◆ Data to examine:
◇ ◇ ◇ ◇

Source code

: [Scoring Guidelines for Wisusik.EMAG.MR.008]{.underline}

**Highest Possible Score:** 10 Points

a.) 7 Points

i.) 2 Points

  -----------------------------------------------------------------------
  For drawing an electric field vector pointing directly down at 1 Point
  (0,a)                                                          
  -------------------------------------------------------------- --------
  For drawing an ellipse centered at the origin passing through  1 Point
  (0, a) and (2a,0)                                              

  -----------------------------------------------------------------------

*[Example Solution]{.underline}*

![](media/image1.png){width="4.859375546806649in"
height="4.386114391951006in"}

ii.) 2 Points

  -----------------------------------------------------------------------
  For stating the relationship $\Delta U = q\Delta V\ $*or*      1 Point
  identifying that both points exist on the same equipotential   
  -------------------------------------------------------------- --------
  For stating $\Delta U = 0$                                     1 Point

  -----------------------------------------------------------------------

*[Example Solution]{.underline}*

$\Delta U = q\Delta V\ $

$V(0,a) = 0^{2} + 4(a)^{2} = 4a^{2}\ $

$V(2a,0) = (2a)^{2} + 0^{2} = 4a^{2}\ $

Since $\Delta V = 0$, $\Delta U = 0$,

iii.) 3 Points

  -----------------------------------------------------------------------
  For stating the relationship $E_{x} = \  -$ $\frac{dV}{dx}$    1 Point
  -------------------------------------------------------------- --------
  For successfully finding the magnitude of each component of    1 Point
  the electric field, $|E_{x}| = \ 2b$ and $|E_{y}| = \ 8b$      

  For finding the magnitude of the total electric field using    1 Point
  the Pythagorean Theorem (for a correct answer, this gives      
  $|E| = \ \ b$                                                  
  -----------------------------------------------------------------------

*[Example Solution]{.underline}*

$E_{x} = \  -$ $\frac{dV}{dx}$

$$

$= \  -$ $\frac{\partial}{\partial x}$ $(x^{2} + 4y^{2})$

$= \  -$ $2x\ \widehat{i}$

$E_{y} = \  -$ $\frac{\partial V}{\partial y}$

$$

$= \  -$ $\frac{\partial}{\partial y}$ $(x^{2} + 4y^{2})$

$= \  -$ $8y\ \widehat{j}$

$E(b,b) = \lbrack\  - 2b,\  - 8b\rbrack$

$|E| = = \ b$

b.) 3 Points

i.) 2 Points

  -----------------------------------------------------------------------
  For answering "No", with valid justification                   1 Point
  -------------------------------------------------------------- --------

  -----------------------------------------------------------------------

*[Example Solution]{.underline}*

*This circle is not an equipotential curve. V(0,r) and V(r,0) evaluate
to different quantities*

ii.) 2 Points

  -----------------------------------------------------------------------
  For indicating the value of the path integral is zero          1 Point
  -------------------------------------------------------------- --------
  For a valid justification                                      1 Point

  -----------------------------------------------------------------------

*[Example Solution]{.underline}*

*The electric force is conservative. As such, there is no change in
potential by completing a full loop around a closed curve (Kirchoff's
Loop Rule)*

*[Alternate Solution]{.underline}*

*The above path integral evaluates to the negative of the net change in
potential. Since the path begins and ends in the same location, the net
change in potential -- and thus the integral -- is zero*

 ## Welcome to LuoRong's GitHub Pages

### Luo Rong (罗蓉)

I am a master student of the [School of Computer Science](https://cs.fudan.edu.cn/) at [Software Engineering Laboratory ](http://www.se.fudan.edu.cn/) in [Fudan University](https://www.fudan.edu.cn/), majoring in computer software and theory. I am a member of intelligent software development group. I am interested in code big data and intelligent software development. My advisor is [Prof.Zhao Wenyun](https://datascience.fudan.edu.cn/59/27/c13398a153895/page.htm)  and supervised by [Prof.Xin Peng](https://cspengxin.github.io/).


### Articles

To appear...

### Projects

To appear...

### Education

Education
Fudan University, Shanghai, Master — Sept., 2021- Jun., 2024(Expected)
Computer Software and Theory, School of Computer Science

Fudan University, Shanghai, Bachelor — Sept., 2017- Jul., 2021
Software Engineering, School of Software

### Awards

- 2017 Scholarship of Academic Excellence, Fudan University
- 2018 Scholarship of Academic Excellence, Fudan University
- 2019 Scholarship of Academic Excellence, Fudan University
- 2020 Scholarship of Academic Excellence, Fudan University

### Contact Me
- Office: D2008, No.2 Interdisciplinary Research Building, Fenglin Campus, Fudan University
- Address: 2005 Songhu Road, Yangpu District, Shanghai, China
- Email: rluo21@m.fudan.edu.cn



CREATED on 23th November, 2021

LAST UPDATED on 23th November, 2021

◇ ◇ ◇ ◇

◆ Task goal: When you transcribe the records above, keep every line exactly the same.

◆ Answer section:
Source code

: [Scoring Guidelines for Wisusik.EMAG.MR.008]{.underline}

**Highest Possible Score:** 10 Points

a.) 7 Points

i.) 2 Points

  -----------------------------------------------------------------------
  For drawing an electric field vector pointing directly down at 1 Point
  (0,a)                                                          
  -------------------------------------------------------------- --------
  For drawing an ellipse centered at the origin passing through  1 Point
  (0, a) and (2a,0)                                              

  -----------------------------------------------------------------------

*[Example Solution]{.underline}*

![](media/image1.png){width="4.859375546806649in"
height="4.386114391951006in"}

ii.) 2 Points

  -----------------------------------------------------------------------
  For stating the relationship $\Delta U = q\Delta V\ $*or*      1 Point
  identifying that both points exist on the same equipotential   
  -------------------------------------------------------------- --------
  For stating $\Delta U = 0$                                     1 Point

  -----------------------------------------------------------------------

*[Example Solution]{.underline}*

$\Delta U = q\Delta V\ $

$V(0,a) = 0^{2} + 4(a)^{2} = 4a^{2}\ $

$V(2a,0) = (2a)^{2} + 0^{2} = 4a^{2}\ $

Since $\Delta V = 0$, $\Delta U = 0$,

iii.) 3 Points

  -----------------------------------------------------------------------
  For stating the relationship $E_{x} = \  -$ $\frac{dV}{dx}$    1 Point
  -------------------------------------------------------------- --------
  For successfully finding the magnitude of each component of    1 Point
  the electric field, $|E_{x}| = \ 2b$ and $|E_{y}| = \ 8b$      

  For finding the magnitude of the total electric field using    1 Point
  the Pythagorean Theorem (for a correct answer, this gives      
  $|E| = \ \ b$                                                  
  -----------------------------------------------------------------------

*[Example Solution]{.underline}*

$E_{x} = \  -$ $\frac{dV}{dx}$

$$

$= \  -$ $\frac{\partial}{\partial x}$ $(x^{2} + 4y^{2})$

$= \  -$ $2x\ \widehat{i}$

$E_{y} = \  -$ $\frac{\partial V}{\partial y}$

$$

$= \  -$ $\frac{\partial}{\partial y}$ $(x^{2} + 4y^{2})$

$= \  -$ $8y\ \widehat{j}$

$E(b,b) = \lbrack\  - 2b,\  - 8b\rbrack$

$|E| = = \ b$

b.) 3 Points

i.) 2 Points

  -----------------------------------------------------------------------
  For answering "No", with valid justification                   1 Point
  -------------------------------------------------------------- --------

  -----------------------------------------------------------------------

*[Example Solution]{.underline}*

*This circle is not an equipotential curve. V(0,r) and V(r,0) evaluate
to different quantities*

ii.) 2 Points

  -----------------------------------------------------------------------
  For indicating the value of the path integral is zero          1 Point
  -------------------------------------------------------------- --------
  For a valid justification                                      1 Point

  -----------------------------------------------------------------------

*[Example Solution]{.underline}*

*The electric force is conservative. As such, there is no change in
potential by completing a full loop around a closed curve (Kirchoff's
Loop Rule)*

*[Alternate Solution]{.underline}*

*The above path integral evaluates to the negative of the net change in
potential. Since the path begins and ends in the same location, the net
change in potential -- and thus the integral -- is zero*

 ## Welcome to LuoRong's GitHub Pages

### Luo Rong (罗蓉)

I am a master student of the [School of Computer Science](https://cs.fudan.edu.cn/) at [Software Engineering Laboratory ](http://www.se.fudan.edu.cn/) in [Fudan University](https://www.fudan.edu.cn/), majoring in computer software and theory. I am a member of intelligent software development group. I am interested in code big data and intelligent software development. My advisor is [Prof.Zhao Wenyun](https://datascience.fudan.edu.cn/59/27/c13398a153895/page.htm)  and supervised by [Prof.Xin Peng](https://cspengxin.github.io/).


### Articles

To appear...

### Projects

To appear...

### Education

Education
Fudan University, Shanghai, Master — Sept., 2021- Jun., 2024(Expected)
Computer Software and Theory, School of Computer Science

Fudan University, Shanghai, Bachelor — Sept., 2017- Jul., 2021
Software Engineering, School of Software

### Awards

- 2017 Scholarship of Academic Excellence, Fudan University
- 2018 Scholarship of Academic Excellence, Fudan University
- 2019 Scholarship of Academic Excellence, Fudan University
- 2020 Scholarship of Academic Excellence, Fudan University

### Contact Me
- Office: D2008, No.2 Interdisciplinary Research Building, Fenglin Campus, Fudan University
- Address: 2005 Songhu Road, Yangpu District, Shanghai, China
- Email: rluo21@m.fudan.edu.cn



CREATED on 23th November, 2021

LAST UPDATED on 23th November, 2021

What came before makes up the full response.